Ryanair says soaring oil prices may cost it an extra €40 million this year at current levels but continues to rule out introducing a fuel surcharge.
Chief executive Mr Michael O'Leary said today he was confident the price of fuel would fall in the next year and reiterated there were no plans to resume hedging until oil neared $30 a barrel.
"Down at the low 30s we would certainly hedge. I think it will fall back," Mr O'Leary told reporters.
Oil prices struck a fresh record high above $47.50 and European airlines have responded by introducing fuel surcharges to help compensate for higher fuel costs.

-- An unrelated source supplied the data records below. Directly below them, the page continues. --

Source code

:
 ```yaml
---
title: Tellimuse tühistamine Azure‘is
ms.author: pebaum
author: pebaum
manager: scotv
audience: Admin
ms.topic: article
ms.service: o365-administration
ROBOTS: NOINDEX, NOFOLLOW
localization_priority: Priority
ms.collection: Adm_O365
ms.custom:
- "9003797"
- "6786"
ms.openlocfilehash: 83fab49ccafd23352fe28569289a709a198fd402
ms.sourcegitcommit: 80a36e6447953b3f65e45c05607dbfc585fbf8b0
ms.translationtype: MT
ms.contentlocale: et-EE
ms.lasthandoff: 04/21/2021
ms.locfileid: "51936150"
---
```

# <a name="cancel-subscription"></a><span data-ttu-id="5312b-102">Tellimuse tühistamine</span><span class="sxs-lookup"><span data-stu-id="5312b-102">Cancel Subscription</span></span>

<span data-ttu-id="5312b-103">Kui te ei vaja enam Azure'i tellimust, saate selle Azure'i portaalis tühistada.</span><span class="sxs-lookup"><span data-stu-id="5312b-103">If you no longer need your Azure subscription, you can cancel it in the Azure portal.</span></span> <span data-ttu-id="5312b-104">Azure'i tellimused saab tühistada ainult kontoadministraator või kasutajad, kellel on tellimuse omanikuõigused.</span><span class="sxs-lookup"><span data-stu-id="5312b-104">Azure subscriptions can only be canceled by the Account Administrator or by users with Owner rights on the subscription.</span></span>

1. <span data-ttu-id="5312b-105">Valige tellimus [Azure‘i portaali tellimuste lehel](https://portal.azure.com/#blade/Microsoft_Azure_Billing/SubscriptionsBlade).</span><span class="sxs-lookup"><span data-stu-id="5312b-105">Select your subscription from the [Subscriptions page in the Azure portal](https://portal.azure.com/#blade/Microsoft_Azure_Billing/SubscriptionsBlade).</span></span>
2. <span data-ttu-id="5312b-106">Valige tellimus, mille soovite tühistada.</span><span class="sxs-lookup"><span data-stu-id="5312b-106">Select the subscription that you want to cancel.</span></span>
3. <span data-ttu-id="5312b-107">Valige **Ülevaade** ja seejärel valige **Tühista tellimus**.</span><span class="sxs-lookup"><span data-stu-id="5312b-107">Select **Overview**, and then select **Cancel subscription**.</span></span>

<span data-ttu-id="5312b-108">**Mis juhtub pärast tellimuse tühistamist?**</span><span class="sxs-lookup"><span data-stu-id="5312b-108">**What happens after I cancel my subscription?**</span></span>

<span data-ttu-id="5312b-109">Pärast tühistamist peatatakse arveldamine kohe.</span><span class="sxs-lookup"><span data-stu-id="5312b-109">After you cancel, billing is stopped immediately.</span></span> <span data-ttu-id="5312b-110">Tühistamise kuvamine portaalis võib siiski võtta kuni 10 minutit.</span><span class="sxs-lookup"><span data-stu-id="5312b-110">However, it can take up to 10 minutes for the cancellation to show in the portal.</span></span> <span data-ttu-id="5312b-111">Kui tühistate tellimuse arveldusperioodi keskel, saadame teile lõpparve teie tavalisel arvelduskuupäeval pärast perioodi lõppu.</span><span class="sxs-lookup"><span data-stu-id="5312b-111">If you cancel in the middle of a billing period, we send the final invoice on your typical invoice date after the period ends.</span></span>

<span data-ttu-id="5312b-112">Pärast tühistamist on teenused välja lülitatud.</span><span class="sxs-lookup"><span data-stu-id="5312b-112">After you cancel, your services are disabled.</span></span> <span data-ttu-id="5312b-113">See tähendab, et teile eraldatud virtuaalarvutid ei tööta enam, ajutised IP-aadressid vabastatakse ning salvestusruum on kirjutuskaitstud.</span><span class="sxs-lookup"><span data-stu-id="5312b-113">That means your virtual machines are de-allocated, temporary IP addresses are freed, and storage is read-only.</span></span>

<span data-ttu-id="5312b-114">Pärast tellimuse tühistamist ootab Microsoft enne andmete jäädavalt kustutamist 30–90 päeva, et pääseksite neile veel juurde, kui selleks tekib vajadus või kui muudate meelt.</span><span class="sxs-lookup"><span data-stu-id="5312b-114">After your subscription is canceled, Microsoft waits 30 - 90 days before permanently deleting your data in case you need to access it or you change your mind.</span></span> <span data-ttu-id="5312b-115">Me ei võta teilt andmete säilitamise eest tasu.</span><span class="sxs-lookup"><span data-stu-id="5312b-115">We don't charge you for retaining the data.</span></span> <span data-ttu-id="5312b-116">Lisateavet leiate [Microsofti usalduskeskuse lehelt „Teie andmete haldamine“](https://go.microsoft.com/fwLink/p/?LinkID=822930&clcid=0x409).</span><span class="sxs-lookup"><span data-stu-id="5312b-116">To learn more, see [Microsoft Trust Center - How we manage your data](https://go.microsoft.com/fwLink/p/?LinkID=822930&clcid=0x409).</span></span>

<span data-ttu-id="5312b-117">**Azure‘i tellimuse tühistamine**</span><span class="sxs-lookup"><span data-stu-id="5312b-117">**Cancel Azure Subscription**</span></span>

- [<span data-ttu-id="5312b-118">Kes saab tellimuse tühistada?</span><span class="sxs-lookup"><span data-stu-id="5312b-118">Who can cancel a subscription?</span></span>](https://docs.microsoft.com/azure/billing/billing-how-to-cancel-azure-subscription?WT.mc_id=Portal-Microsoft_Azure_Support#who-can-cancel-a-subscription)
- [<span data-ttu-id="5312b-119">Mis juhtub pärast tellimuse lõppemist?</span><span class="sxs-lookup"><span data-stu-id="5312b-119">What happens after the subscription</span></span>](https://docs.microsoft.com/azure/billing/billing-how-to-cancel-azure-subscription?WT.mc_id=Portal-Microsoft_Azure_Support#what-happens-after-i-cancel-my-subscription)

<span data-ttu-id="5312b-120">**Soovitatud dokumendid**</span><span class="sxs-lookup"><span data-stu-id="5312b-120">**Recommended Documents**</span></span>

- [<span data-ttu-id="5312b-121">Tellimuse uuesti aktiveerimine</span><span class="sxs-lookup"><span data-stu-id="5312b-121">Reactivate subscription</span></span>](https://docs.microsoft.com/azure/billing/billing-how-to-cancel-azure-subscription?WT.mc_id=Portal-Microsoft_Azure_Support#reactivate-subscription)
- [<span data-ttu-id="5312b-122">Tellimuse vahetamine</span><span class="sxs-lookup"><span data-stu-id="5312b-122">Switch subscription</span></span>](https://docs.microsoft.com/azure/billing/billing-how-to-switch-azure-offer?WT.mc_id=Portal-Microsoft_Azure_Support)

Fuel takes up 14 per cent of Ryanair's revenues, which could rise to 25 per cent if fuel prices doubled, Mr O'Leary said.
Ryanair is currently hedged until the end of October at $26 a barrel. Fuel hedging allows airlines to fix fuel costs months in advance.
He reiterated Ryanair would still be profitable even if prices doubled to $80 while its competitors would collapse.
The "bloodbath" he forecast to hit Europe's airlines this winter had already started. "It is here and now. It is going to get worse in the winter," Mr O'Leary said.
Ryanair said it was in talks with 50 European airports about setting up new bases or routes and was close to concluding deals with four bases, although none were likely to be announced before Christmas.
The airline beat market forecasts with higher first-quarter earnings earlier this month but faces exposure to higher oil prices and lower ticket prices.
Ryanair shares were trading 0.5 per cent higher at €4.28 in Dublin at 12:55 p.m.